- Task goal
Copy every line from the records below that carries the word "PHYS".

- Exercise data
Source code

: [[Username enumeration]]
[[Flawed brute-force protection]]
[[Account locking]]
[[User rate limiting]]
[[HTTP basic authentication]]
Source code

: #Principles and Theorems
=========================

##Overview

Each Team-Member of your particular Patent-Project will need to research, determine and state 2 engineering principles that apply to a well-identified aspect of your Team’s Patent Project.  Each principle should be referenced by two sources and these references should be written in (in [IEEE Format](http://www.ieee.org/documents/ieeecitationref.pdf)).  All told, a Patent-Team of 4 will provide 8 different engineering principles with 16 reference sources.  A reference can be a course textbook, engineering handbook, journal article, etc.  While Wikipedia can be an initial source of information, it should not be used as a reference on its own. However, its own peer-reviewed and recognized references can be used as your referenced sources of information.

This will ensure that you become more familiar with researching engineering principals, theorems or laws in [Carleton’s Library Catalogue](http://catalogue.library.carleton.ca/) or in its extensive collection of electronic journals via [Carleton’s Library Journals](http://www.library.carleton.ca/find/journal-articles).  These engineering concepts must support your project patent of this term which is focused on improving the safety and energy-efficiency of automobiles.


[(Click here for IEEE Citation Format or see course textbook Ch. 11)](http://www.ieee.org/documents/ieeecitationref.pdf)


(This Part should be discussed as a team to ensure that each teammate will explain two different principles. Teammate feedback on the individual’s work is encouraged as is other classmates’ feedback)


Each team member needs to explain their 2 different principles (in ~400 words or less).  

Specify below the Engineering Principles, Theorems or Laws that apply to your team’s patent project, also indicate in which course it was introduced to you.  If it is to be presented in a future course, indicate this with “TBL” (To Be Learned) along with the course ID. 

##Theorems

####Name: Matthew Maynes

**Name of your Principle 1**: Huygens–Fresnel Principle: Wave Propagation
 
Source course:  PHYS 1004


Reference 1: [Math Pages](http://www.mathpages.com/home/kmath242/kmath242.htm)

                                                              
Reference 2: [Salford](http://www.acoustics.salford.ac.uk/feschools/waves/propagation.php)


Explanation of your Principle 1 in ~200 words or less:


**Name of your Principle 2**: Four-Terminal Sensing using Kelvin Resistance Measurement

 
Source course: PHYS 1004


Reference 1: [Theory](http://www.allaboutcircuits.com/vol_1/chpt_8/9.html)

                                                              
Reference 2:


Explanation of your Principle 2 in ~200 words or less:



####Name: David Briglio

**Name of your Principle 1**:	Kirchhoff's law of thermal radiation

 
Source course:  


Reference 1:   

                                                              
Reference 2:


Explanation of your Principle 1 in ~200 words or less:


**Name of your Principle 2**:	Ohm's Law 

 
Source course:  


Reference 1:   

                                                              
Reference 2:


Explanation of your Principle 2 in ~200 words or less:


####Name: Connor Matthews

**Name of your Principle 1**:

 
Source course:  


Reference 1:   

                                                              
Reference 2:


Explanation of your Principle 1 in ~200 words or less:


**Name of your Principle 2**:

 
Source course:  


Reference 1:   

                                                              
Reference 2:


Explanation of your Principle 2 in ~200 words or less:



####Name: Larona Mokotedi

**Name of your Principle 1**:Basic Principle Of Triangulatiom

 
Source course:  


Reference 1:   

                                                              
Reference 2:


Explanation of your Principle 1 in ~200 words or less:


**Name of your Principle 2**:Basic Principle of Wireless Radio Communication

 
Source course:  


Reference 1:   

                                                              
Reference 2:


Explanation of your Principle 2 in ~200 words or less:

- Answer to this problem
Source course:  PHYS 1004
Source course: PHYS 1004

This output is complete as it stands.